Dans les 22 Super Bowls entre les deux mentionnés ci-dessus, 17 se sont terminés par un écart d’au moins 10 points, et la marge a souvent été beaucoup plus grande. Les 22 équipes championnes ont totalisé 761 points, alors que les équipes finalistes n’en ont marqué que 361. Une différence de 400 points et un écart médian de 18 par match… Zzzzzzzz.

Les temps ont changé, au grand plaisir des millions de personnes qui regardent la classique annuelle, et il est de plus en plus difficile de départager les équipes finalistes. Lorsqu’il faut se prononcer et donner sa prédiction à ses fidèles lectrices et lecteurs, ça complique les choses.

Au cours de la première semaine depuis les finales de conférence, je penchais du côté des Bengals. Insouciants, le vent en poupe et rien à perdre… sauf le Super Bowl, mais vous comprenez ce que je veux dire.
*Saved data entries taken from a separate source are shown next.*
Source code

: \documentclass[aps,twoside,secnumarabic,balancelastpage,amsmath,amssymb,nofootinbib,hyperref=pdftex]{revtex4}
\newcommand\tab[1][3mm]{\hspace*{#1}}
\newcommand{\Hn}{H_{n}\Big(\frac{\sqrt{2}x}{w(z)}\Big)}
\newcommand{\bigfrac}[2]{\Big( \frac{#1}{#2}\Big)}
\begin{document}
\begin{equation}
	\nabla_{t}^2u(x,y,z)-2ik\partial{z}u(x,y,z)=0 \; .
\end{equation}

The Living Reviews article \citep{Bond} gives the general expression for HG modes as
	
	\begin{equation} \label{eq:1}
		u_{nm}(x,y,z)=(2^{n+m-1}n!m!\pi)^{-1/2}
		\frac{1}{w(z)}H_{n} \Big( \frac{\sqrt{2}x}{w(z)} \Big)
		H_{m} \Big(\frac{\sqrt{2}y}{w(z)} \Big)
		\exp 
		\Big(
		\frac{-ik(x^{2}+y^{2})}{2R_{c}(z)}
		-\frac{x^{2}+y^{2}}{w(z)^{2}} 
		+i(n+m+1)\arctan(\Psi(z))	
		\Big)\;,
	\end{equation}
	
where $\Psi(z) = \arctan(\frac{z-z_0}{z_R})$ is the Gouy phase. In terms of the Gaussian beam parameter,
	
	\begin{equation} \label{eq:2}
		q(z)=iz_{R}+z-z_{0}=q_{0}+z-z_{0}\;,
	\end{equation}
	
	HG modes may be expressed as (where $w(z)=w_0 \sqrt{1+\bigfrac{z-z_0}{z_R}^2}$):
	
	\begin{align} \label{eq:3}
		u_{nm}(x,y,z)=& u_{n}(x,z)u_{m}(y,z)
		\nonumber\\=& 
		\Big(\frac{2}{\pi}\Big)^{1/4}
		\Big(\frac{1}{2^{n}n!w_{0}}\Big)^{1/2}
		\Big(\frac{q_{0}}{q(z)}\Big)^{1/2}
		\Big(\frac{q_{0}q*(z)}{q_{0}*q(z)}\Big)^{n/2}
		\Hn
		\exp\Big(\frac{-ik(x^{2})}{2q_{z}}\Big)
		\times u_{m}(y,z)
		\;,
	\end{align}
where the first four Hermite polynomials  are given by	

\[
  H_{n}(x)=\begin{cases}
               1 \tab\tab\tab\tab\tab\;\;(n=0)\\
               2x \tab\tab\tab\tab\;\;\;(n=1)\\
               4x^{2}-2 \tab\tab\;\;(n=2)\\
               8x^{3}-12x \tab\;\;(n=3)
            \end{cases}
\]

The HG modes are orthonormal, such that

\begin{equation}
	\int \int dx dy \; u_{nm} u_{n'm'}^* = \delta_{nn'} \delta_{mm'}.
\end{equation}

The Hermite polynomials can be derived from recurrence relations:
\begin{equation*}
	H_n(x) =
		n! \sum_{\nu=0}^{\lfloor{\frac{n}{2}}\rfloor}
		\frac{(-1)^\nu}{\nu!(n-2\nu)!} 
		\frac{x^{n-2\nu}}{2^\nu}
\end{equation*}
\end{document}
Une équipe qui vient d’effacer un déficit de 21-3 pour éliminer Patrick Mahomes et les Chiefs en plein Arrowhead Stadium peut-elle vraiment être arrêtée ? Il faut parfois y aller avec son feeling. Mais au cours de la semaine suivante, quelque chose est intervenu et m’a fait changer mon fusil d’épaule : la logique.

Les joueurs offensifs des Bengals de Cincinnati et des Rams de Los Angeles, qui disputeront le Super Bowl LVI ce dimanche soir, à 18 h 30, au SoFi Stadium en Californie, se valent. Joe Burrow, Ja’Marr Chase, Tee Higgins et Joe Mixon du côté des Bengals ; Matthew Stafford, Cooper Kupp, Odell Beckham fils et Cam Akers du côté des Rams.

Les Bengals ont plus de cibles de qualité grâce à Tyler Boyd et à C.J. Uzomah, les Rams ont plus d’options au chapitre des porteurs de ballon avec Sony Michel et Darrell Henderson fils, qui effectuera un retour au jeu et qui pourrait être une carte cachée dans cet affrontement.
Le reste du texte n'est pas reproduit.